YOUR OBJECTIVE:
What lines below hold the string "proceedings"? Copy them all.

(Records from a data collection)
******************************

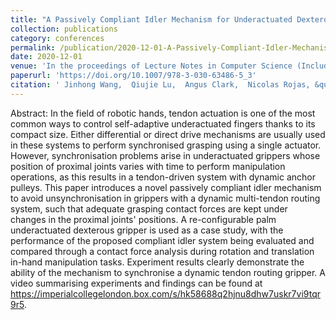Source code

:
 ```yaml
---
title: "A Passively Compliant Idler Mechanism for Underactuated Dexterous Grippers with Dynamic Tendon Routing"
collection: publications
category: conferences
permalink: /publication/2020-12-01-A-Passively-Compliant-Idler-Mechanism-for-Underactuated-Dexterous-Grippers-with-Dynamic-Tendon-Routing
date: 2020-12-01
venue: 'In the proceedings of Lecture Notes in Computer Science (Including Subseries Lecture Notes in Artificial Intelligence and Lecture Notes in Bioinformatics)'
paperurl: 'https://doi.org/10.1007/978-3-030-63486-5_3'
citation: ' Jinhong Wang,  Qiujie Lu,  Angus Clark,  Nicolas Rojas, &quot;A Passively Compliant Idler Mechanism for Underactuated Dexterous Grippers with Dynamic Tendon Routing.&quot; In the proceedings of Lecture Notes in Computer Science (Including Subseries Lecture Notes in Artificial Intelligence and Lecture Notes in Bioinformatics), 2020.'
---
```

Abstract:
In the field of robotic hands, tendon actuation is one of the most common ways to control self-adaptive underactuated fingers thanks to its compact size. Either differential or direct drive mechanisms are usually used in these systems to perform synchronised grasping using a single actuator. However, synchronisation problems arise in underactuated grippers whose position of proximal joints varies with time to perform manipulation operations, as this results in a tendon-driven system with dynamic anchor pulleys. This paper introduces a novel passively compliant idler mechanism to avoid unsynchronisation in grippers with a dynamic multi-tendon routing system, such that adequate grasping contact forces are kept under changes in the proximal joints' positions. A re-configurable palm underactuated dexterous gripper is used as a case study, with the performance of the proposed compliant idler system being evaluated and compared through a contact force analysis during rotation and translation in-hand manipulation tasks. Experiment results clearly demonstrate the ability of the mechanism to synchronise a dynamic tendon routing gripper. A video summarising experiments and findings can be found at https://imperialcollegelondon.box.com/s/hk58688q2hjnu8dhw7uskr7vi9tqr9r5.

******************************

SOLUTION:
venue: 'In the proceedings of Lecture Notes in Computer Science (Including Subseries Lecture Notes in Artificial Intelligence and Lecture Notes in Bioinformatics)'
citation: ' Jinhong Wang,  Qiujie Lu,  Angus Clark,  Nicolas Rojas, &quot;A Passively Compliant Idler Mechanism for Underactuated Dexterous Grippers with Dynamic Tendon Routing.&quot; In the proceedings of Lecture Notes in Computer Science (Including Subseries Lecture Notes in Artificial Intelligence and Lecture Notes in Bioinformatics), 2020.'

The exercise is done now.